先日の大規模部屋掃除をした時に思い切っていろんなモノを捨てた。 かなりフィルターの目を緩くして『迷ったら捨てる』くらいの勢いでポイポイ捨てた。 懐古の情すら捨て去って、思い出を振り返る暇を与えずゴミ入れに片っ端にツッ込んだ。 そんな中、普段なら手のつけない奥まった箇所にまで手を出し、本棚の奥に眠る、とある小さな箱を手に取ったのだ。
その箱は、小〜中学生の時に集めた小物をしまいこんだ箱。 そこまでは覚えてはいたが、実際箱の中身には何があるかなんてのは当の昔に記憶に無い。 一瞬懐かしさも覚えたが、私の心は直ぐに『掃除屋』の非情な心に切り替わる。 特に躊躇もせず箱を開けた。
箱を開けた瞬間 …私の中で時が止まった。 出てきたのは、モノではなく『音』だった。
『ピロロー♪ピロリロリロピロロ〜♪』 と流れ出した、ビートルズのYesterdayのメロディ。

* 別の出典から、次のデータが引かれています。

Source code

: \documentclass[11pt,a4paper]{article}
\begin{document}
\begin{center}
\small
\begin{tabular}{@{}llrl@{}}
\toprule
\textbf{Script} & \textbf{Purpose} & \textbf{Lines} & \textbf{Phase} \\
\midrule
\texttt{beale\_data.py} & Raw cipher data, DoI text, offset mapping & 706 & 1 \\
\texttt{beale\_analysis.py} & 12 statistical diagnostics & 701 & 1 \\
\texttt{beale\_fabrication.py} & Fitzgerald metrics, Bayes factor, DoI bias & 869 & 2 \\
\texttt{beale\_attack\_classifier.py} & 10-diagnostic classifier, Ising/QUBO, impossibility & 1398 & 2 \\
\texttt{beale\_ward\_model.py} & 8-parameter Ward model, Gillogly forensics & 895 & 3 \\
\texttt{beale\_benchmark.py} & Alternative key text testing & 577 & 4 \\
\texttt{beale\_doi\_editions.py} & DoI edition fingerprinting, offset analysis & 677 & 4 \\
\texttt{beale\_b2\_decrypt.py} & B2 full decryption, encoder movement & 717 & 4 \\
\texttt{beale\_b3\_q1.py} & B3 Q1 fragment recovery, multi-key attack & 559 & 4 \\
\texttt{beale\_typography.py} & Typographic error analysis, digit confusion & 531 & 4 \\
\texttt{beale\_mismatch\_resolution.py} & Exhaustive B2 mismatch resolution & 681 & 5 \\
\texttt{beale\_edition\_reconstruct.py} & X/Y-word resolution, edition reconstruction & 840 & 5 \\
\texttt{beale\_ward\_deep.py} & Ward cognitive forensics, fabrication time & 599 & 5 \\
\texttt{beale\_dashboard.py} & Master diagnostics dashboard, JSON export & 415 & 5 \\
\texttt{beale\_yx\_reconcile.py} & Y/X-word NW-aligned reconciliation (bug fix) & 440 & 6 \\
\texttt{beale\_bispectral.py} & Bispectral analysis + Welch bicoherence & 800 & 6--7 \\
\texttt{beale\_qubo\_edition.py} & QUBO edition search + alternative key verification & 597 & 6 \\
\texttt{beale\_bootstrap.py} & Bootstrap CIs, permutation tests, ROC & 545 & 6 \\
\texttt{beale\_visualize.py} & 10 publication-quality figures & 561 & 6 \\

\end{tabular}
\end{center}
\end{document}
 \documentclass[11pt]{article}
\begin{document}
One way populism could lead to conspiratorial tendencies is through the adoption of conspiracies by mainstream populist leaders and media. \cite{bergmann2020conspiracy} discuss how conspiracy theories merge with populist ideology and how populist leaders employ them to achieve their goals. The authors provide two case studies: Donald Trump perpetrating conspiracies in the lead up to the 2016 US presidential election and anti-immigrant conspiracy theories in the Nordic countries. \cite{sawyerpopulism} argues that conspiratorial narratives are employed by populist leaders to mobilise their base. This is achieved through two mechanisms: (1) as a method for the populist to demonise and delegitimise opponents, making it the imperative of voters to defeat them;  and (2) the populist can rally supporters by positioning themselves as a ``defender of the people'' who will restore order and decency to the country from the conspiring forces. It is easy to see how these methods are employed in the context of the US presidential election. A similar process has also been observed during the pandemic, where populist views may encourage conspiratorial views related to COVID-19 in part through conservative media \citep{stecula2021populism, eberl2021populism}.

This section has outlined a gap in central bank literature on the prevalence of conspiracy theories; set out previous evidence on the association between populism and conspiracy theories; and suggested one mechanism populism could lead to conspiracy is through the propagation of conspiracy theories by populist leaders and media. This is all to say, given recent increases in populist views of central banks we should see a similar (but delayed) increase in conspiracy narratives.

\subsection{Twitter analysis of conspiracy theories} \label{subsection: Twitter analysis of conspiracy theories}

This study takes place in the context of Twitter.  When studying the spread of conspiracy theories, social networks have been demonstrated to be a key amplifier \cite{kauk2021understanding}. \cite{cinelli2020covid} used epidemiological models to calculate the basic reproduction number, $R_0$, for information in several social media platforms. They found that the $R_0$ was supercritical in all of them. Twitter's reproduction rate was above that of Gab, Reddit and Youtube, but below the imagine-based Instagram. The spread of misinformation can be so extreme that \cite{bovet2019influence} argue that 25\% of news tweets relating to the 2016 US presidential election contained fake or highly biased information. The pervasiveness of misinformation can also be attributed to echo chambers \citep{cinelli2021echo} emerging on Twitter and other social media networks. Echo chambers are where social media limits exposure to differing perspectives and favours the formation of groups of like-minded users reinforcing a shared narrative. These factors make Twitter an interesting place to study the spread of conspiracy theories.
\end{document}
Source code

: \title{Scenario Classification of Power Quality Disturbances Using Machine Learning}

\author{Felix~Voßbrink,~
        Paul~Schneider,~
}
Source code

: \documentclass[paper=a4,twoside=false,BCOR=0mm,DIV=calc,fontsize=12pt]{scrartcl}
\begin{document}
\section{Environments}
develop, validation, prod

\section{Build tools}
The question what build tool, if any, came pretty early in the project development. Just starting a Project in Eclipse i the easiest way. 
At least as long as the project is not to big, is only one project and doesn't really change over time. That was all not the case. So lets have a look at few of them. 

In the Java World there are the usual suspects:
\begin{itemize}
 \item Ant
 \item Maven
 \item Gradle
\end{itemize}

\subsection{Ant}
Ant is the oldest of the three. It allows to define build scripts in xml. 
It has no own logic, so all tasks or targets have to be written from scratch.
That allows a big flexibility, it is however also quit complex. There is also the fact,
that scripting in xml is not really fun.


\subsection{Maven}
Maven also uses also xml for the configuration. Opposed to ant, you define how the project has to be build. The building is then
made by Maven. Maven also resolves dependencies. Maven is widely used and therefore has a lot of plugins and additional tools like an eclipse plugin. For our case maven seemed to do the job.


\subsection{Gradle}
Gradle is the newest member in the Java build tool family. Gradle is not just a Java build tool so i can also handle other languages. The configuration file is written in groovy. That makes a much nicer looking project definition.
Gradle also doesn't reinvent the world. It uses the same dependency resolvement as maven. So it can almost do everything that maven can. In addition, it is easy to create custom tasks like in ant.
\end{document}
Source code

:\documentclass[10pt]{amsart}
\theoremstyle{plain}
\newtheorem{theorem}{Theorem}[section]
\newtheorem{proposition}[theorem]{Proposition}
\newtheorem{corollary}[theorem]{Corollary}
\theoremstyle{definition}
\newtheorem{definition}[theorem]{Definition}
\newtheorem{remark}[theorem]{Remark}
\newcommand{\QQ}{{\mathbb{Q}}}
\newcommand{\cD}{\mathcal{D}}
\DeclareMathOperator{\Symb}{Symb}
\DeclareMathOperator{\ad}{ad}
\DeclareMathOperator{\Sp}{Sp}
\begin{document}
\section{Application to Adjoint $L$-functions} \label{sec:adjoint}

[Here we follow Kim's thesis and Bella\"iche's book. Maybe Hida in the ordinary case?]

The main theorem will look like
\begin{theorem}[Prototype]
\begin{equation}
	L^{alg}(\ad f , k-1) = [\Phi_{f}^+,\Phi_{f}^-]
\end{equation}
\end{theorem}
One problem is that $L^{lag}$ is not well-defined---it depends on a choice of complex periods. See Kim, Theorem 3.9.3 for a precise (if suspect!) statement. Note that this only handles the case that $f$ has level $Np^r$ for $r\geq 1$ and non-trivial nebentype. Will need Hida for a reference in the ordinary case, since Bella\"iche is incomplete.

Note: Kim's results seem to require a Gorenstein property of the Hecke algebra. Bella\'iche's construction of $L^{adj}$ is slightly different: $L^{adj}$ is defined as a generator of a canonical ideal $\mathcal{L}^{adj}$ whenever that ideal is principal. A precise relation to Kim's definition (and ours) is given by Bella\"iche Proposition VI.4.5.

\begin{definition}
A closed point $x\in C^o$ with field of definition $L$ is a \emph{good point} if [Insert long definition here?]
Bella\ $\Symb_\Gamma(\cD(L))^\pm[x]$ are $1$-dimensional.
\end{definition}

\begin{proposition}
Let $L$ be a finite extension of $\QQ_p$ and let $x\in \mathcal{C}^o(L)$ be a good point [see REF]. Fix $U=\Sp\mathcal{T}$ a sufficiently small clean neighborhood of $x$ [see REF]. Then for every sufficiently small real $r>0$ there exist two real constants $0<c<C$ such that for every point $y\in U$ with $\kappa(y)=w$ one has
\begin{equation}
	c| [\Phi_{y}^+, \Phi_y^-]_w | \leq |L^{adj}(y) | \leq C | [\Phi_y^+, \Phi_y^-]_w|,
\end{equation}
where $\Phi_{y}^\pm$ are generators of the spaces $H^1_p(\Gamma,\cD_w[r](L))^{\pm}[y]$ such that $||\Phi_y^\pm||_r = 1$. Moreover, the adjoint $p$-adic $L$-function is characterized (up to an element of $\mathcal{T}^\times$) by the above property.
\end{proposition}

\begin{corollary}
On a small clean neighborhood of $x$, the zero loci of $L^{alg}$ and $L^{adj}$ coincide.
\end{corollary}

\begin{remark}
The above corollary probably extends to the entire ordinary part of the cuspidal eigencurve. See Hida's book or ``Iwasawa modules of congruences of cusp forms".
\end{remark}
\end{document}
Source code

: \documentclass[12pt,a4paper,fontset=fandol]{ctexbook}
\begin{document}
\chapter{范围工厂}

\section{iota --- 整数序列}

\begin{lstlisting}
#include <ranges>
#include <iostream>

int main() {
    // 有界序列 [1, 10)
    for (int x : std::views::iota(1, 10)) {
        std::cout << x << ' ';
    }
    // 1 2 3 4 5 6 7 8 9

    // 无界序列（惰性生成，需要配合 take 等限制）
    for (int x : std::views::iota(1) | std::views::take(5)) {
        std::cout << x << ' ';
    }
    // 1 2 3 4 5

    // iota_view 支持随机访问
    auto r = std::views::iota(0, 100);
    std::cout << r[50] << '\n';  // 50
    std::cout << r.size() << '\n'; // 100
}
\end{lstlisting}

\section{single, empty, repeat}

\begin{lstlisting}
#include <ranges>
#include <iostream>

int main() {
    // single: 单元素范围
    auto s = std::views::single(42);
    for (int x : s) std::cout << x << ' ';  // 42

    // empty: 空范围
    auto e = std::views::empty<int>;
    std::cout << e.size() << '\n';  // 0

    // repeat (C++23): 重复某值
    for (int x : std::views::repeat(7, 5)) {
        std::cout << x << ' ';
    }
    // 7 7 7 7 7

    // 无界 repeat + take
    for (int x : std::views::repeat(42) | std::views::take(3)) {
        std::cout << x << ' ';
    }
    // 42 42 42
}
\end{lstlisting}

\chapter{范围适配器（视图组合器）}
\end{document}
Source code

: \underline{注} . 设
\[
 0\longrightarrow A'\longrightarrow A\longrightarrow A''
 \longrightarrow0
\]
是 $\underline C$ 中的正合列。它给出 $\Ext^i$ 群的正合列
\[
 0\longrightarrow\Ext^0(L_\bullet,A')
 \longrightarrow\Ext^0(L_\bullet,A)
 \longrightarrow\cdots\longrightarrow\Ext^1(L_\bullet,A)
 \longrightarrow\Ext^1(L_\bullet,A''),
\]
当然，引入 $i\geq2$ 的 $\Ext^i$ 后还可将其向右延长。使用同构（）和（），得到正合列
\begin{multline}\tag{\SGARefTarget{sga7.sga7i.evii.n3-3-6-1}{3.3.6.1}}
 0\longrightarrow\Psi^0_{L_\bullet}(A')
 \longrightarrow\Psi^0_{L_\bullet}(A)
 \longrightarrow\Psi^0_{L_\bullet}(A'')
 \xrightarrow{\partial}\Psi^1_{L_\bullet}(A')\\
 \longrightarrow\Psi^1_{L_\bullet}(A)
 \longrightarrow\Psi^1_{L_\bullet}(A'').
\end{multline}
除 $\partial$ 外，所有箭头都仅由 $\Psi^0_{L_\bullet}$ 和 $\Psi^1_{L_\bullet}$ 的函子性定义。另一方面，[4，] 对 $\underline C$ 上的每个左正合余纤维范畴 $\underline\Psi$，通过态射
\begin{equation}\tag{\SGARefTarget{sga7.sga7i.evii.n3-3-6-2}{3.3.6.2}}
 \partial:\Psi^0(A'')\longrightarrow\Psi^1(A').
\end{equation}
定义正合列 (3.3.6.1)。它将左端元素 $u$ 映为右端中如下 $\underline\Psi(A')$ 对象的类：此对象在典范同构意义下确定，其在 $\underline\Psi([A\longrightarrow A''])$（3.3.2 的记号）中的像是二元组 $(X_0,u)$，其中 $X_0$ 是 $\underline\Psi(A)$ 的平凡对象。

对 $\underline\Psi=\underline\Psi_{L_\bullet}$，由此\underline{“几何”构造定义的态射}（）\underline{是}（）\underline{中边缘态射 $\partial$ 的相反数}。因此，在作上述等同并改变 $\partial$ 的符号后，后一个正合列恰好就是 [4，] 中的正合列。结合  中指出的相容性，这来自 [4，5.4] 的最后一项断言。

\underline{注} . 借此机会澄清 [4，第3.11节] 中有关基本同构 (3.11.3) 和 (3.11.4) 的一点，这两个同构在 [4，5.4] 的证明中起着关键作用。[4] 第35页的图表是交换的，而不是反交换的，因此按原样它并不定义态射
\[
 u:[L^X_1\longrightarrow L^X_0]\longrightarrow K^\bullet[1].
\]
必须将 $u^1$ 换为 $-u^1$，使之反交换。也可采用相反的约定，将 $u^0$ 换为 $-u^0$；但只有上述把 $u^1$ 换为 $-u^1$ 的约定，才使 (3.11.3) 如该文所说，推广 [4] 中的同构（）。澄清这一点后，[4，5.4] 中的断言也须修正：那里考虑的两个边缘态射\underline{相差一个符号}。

そうだった…。 いつの日か誰かにもらったメッセージカード、表紙を開くとメロディが流れ出すちょっとお洒落なメッセージカードだった。 カードの裏の見えない部分にセンサーが埋め込まれていて、光に反応してメロディが流れるヤツだ。 そのカードの仕組みが知りたくて、メッセージカードを分解しセンサーだけ摘出した昔の私。 そして、大切なモノを入れた箱を勝手に開けられないよう、 開けたらメロディが流れるように箱にセンサーを貼り付けて、フタを開けたら音が流れるように細工をしたのだった。
自分の仕掛けた罠に、自分が引っかかった。 そして多分、この罠に引っかかったのは恐らく私だけだろう。
涙が出た。 箱の中身ではなく、箱を開けた瞬間に流れ出たYesterdayのメロディに。 非情な大人の心の奥に仕舞い込んだ、昔の無垢で純真な心が 箱を開けた瞬間にメロディとともに溢れ出てきたのだ。
ずっと箱のフタを持ち上げたまま私はそこから動けなかった。 メロディが止み、再び時が動き出すまで。
Yesterdayが流れている間は 私の心は完全に当時の心に支配されていた。 メロディと一緒に目に映った箱の中身が…更に私の心をあの頃へ連れて行ったのだった。
正直、箱の中身はどうでもよいモノばかりだった。 全て捨てたとしても、特に問題の無いモノばかりだった。
だけど…だけど 私には捨てることが出来なかった。 もう一度フタをして…元あった本棚の奥の奥にもう一度置いた。 今の私には、あの箱の中身を精査する資格など…ない。
Yesterdayが流れる仕掛け箱。 もしかしたらこれは、誰かに勝手に開けられぬように仕掛けたのではなく 開けた未来の私に何かを伝える為に、過去の私が仕掛けた箱なのかもしれない。